Using words to connect with our world is something we humans do all the time. Sometimes these words are directed at people or animals, and sometimes they are sent out into the universe with the hope that someone or something can hear what we are saying. In today's poetry title you will encounter some poems that will resonate with anyone who has, among other things, asked for courage, who has lost something, who has lost someone, and who has felt regretful.

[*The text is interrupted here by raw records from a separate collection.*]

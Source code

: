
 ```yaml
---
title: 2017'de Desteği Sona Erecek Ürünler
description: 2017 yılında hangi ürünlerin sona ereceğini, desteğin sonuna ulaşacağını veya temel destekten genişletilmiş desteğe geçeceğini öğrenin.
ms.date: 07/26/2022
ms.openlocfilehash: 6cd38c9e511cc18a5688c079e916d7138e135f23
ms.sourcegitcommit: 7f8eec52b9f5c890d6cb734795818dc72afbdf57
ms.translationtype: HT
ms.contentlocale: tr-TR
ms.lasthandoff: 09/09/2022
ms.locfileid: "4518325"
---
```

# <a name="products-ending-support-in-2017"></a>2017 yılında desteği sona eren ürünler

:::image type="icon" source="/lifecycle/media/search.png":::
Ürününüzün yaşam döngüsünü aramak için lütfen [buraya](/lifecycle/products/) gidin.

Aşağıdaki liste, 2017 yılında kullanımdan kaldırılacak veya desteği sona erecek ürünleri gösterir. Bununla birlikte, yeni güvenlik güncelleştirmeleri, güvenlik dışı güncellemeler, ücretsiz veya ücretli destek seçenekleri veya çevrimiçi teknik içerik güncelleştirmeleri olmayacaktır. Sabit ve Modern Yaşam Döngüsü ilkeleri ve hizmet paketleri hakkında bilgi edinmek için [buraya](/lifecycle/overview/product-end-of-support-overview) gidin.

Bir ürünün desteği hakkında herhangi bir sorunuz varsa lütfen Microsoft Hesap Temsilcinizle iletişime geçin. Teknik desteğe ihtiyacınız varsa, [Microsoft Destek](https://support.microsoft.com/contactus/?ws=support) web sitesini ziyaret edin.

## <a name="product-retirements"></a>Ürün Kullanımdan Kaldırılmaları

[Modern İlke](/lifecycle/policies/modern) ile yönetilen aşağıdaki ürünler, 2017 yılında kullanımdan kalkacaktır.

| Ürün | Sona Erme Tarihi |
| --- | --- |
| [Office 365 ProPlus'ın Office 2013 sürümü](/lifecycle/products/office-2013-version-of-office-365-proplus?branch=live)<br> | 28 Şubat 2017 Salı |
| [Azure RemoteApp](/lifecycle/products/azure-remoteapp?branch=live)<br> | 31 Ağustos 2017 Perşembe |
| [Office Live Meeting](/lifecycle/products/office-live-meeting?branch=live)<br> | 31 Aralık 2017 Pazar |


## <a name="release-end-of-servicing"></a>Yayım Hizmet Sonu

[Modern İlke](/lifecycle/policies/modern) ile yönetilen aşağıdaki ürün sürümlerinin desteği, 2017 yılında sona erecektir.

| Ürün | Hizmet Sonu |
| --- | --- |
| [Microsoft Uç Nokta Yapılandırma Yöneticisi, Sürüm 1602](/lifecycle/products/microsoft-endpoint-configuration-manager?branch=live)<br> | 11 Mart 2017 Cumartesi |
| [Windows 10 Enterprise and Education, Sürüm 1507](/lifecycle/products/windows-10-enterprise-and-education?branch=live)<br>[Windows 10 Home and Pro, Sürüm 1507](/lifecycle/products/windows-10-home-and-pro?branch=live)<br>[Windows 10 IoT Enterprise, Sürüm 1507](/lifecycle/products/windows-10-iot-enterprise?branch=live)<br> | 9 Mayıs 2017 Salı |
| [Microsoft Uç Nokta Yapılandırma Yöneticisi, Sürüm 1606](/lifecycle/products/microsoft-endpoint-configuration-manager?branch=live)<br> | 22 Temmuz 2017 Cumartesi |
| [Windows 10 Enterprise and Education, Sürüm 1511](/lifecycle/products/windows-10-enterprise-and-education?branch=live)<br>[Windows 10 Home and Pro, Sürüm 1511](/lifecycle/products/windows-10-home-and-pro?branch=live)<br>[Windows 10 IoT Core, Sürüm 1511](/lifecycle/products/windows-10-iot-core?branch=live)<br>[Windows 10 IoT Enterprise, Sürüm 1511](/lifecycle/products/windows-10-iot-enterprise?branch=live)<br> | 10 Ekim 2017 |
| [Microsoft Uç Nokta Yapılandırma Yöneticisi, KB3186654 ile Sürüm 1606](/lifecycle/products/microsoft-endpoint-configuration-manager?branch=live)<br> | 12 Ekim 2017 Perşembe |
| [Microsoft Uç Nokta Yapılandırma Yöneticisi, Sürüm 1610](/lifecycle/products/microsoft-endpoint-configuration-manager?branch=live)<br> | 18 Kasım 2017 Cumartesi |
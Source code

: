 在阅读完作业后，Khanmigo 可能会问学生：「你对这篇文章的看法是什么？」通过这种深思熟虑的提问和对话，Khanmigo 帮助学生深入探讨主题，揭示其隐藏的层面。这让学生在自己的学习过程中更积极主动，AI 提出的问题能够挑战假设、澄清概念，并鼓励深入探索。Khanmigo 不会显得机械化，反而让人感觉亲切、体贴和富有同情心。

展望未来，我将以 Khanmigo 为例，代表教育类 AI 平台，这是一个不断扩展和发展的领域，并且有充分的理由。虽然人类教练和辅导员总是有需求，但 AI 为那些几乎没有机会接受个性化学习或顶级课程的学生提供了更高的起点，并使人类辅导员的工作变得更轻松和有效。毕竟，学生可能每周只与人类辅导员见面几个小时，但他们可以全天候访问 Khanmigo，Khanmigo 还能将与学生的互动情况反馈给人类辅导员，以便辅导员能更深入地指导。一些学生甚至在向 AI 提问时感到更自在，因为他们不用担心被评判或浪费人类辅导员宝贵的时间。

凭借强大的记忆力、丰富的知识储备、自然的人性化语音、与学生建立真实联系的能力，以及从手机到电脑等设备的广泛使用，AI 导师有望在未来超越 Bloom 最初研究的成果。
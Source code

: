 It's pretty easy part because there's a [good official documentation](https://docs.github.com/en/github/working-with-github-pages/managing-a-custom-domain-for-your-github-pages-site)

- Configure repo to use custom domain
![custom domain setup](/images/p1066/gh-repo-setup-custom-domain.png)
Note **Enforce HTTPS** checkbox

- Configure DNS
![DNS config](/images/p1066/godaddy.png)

What the heart knows: Chants, Charms and Blessings
What the heart knows: Chants, Charms and Blessings
Joyce Sidman
Illustrated by Pamela Zagarenski
Poetry
For ages 12 and up
Houghton Mifflin, 2013, 978-0-544-10616-1
We humans have been using words “to try to influence the
world around us” for centuries. We have offered up prayers and chants to ask
for kinder weather, to secure safe passage on journeys, and to be victorious in
battle. We have sung songs to get the attention of our one true love, and to
bless our sleepy children before they slumber.
We now know that
songs and chants cannot save us from tornadoes, make our crops grow and protect
us from the newest wave of the flu, and yet we still write down words that are essentially
chants, charms or blessings, some of which are offered up in prayer or song. The
creation of these offerings helps us to celebrate, to grieve and to process our
anger. They allow us to communicate our feelings to the universe, and to even
gain an understanding about ourselves in the process.
In this
remarkable book Joyce Sidman offers us poems that will give readers much to
think about. She begins with Chants and
Charms: to bolster courage and guard against evil. Here readers will find a
chant to help repair a friendship, one in which the writer asks the reader to
“forgive the past” and to give love, which “is vast,” a chance. The form of the
chant is beautifully lyrical.
For those days
when courage is in small supply or when doubt fills the heart there is Song of Bravery, a poem that will help
anyone facing a day that is full of grey clouds and possible pitfalls. Here
readers will find the words of one who is unsure and perhaps even afraid, and
yet who is going to step “into the glare of the arena / to face the lions.”
Occasionally we
wish we could, with our words, “cause something to happen.” This is when the Spells and Invocations section in this
book will come in handy, and Joyce Sidman gives us several poems that will
surely be useful. The first in particular will come in handy almost every day
as it is an Invitation to Lost Things.
Here at last are the words we need to call out to those objects that are always
going missing; those cell phones that seem to grow feet and walk away, and
those pairs of things – such as earring and socks – that are constantly losing
their mate. In her poem Joyce Sidman’s words are gentle and placating as she
asks these wayward things to come back because without them “we are lost / in
this big world of ours.”
Following the
spells we come to the Laments and
Remembrances. Here we find poems that remember things, that regret those
things that are no more, and that grieve for those who have left us. These
poems are followed, very aptly, by Praise,
Songs and Blessings, which are poems that “celebrate, thank, or express
love.”
This is a
remarkable book full of poems that are rich with beauty and wisdom, and readers
will want to read than again and again.